9 thoughts on “Addition of Grignard reagents to aldehydes to give secondary alcohols

  1. so the grignard will be a part of the aldehyde and then it will attack the carbon double bonded to the oxygen

    1. The Mg adds by oxidative insertion to the Br to form the Grignard. Then, that reacts with the carbonyl carbon – yes.

  2. With a formaldehyde instead of an aldehyde, I assume the main product will lose one of its R’s and instead have an H, right?

  3. I wonder:
    Why grignard reagent does not act as a nucleophile when an alkyl halide is the electrophile.
    Why acetylide ion attacks alkyl halides well, but not acyl groups?

    1. Acetylide ions will attack acyl groups.

      Re: grignard reagents, they tend to be clusters in solution and also equilibrate between various forms (Schlenk equilibrium).

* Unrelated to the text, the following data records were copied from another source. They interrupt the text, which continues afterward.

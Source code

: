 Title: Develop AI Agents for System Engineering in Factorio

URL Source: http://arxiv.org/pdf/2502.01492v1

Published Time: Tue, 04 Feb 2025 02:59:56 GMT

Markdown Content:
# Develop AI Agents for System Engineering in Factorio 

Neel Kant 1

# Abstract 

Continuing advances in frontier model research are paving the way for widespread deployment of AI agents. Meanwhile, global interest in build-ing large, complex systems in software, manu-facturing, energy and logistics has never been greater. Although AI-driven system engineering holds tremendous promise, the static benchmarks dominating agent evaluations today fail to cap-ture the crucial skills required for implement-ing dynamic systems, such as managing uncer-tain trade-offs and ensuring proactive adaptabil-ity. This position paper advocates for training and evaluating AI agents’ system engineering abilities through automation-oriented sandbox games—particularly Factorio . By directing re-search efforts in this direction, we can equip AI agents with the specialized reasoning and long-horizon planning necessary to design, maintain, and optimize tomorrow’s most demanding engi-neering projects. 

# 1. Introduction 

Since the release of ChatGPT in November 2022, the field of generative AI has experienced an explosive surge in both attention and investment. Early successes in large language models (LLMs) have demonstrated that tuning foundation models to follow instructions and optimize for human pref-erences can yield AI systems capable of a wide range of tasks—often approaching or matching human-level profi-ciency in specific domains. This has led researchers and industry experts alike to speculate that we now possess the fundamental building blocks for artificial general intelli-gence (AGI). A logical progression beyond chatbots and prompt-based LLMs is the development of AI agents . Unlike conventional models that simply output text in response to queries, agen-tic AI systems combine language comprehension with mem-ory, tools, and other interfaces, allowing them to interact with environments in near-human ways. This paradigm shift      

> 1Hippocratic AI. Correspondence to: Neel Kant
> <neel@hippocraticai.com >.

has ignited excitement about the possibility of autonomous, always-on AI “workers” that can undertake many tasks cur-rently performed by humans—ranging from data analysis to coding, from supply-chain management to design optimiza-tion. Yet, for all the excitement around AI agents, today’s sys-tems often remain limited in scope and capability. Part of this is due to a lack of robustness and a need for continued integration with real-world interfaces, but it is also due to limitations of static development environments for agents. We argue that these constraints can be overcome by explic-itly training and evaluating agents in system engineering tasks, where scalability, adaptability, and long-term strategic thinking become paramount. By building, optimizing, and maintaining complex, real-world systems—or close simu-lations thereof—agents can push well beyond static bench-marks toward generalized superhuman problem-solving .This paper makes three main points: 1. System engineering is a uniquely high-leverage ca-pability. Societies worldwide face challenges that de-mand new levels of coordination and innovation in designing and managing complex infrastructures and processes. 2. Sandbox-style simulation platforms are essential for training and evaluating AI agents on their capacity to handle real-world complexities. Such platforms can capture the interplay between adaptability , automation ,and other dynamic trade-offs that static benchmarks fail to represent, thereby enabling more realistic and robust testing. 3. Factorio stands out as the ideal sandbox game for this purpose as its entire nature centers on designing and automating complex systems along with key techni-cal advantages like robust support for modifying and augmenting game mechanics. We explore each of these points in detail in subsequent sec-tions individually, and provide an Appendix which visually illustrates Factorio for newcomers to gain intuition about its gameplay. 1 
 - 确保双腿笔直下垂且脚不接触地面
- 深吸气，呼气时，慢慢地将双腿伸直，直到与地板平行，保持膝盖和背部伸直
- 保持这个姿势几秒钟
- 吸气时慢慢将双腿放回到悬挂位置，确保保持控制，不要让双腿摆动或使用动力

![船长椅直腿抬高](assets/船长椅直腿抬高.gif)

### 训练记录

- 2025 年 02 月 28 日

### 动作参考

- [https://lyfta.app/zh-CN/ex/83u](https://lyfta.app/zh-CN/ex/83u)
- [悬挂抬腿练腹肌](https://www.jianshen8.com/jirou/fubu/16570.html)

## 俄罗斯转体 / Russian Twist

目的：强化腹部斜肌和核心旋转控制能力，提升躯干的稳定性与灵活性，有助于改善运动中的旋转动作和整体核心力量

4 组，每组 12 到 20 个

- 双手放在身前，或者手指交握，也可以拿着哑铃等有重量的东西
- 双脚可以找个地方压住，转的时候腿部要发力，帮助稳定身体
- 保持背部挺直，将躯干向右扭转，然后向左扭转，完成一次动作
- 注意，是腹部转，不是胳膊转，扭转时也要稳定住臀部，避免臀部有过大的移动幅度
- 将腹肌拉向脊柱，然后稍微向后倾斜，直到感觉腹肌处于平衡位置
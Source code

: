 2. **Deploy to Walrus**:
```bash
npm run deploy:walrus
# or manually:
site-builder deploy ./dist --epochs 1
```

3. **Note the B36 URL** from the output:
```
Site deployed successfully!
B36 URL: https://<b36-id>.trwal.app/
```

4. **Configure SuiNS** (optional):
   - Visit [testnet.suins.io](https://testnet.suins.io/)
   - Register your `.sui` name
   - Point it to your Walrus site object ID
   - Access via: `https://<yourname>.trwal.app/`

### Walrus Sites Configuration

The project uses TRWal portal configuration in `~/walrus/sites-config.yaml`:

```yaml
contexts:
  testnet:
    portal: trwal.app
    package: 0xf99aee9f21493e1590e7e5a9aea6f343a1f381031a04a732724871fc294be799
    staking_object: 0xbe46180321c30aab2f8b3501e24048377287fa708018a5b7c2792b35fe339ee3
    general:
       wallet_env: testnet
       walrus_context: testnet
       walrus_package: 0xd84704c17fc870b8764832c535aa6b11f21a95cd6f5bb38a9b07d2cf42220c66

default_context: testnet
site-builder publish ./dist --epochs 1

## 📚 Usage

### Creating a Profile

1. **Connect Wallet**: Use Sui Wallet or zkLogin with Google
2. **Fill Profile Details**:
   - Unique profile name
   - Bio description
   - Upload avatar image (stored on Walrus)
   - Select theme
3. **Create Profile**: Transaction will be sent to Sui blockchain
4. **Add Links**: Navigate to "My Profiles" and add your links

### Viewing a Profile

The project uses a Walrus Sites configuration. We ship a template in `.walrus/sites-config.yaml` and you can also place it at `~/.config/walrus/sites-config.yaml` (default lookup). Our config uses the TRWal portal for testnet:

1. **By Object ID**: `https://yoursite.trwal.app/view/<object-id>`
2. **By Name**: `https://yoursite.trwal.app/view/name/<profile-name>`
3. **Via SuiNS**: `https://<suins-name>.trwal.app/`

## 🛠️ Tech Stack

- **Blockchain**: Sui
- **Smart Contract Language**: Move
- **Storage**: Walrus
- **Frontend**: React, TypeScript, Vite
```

What often happens is that you see them acting as a base (breaking C-H) or pumping electrons into the alkyl halide via single electron transfer. Substitution reactions to break C-X are more sterically demanding (have to overlap with C-X sigma-star orbital) and this process is slower than the other pathways.
      Much better to use copper reagents (organocuprates) which don’t suffer from these problems as much.

  4. The Barbier reaction is supposed to be analogous to the Grignard reaction but instead uses powdered Zinc instead of pulverized Mg and is not deactivated by H2O. What would a mechanism look like? I know its not exactly known but would it be similar to this mechanism but switching out Mg with Zn? I know one research paper proposed free radicals however that seems unlikely to me.